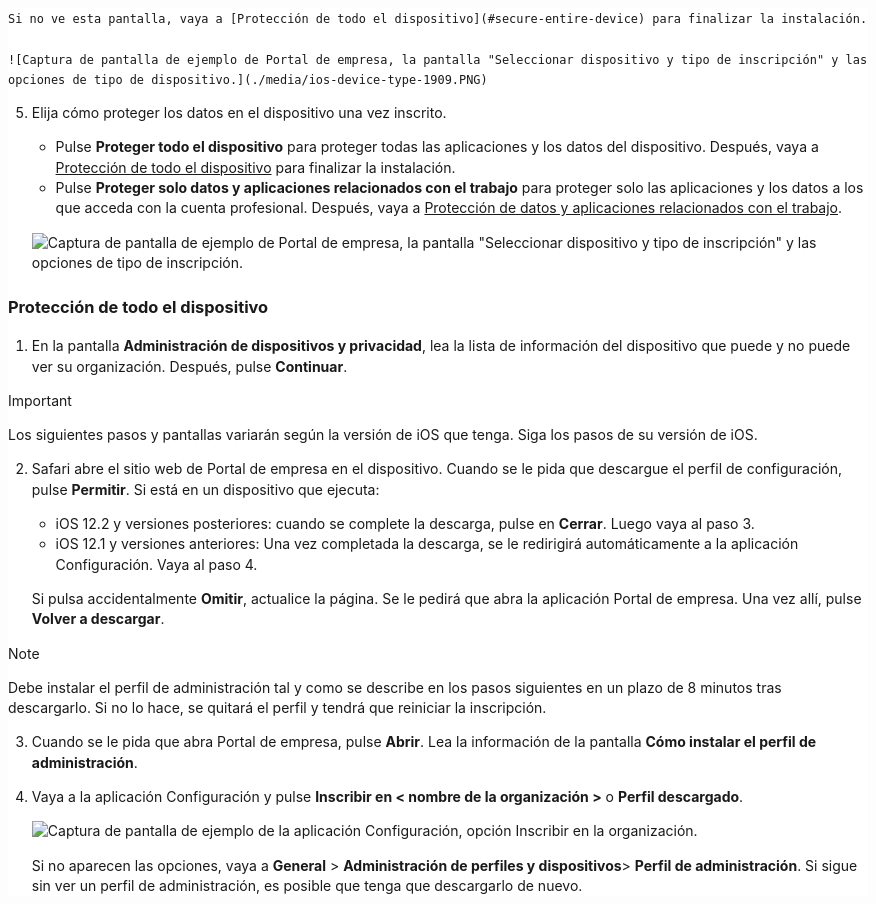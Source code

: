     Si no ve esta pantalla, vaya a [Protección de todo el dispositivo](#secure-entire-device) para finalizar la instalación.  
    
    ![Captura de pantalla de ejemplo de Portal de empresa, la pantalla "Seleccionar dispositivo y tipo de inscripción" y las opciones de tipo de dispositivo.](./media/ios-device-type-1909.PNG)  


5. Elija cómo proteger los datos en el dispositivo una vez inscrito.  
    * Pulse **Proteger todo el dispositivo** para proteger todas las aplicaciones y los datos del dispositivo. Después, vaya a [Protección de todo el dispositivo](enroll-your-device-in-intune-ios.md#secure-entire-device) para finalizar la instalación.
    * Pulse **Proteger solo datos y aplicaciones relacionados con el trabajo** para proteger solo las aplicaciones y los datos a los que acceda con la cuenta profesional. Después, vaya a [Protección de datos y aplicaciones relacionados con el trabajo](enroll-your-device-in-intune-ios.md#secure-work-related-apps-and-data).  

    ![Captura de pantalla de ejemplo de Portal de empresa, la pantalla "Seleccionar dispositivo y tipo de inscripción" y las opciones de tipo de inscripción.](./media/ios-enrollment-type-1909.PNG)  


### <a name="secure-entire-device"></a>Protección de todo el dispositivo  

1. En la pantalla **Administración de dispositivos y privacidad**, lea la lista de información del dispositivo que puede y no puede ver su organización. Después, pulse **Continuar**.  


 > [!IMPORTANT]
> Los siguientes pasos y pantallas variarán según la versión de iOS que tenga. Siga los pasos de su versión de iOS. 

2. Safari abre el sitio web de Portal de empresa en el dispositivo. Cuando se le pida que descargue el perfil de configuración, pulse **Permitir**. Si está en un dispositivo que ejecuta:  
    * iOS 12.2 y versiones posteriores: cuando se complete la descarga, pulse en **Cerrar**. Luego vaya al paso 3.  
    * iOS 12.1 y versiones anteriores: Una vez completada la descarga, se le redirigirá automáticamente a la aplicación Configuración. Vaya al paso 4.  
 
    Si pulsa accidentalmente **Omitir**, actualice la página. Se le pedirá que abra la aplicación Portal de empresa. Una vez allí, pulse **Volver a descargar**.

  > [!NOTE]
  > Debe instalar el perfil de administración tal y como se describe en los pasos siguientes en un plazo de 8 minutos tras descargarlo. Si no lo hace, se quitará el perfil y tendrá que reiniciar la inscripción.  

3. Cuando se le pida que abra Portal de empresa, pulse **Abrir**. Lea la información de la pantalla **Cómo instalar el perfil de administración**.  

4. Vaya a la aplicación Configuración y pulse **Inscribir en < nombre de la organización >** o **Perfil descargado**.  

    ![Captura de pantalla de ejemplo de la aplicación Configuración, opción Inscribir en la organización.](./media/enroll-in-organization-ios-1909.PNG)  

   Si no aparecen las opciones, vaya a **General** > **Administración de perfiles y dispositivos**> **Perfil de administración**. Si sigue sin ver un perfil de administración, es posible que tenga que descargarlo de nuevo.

▶ **What is required**
Reproduce each line of the material that mentions "información".

▶ **Answer for the task**
1. En la pantalla **Administración de dispositivos y privacidad**, lea la lista de información del dispositivo que puede y no puede ver su organización. Después, pulse **Continuar**.  
3. Cuando se le pida que abra Portal de empresa, pulse **Abrir**. Lea la información de la pantalla **Cómo instalar el perfil de administración**.  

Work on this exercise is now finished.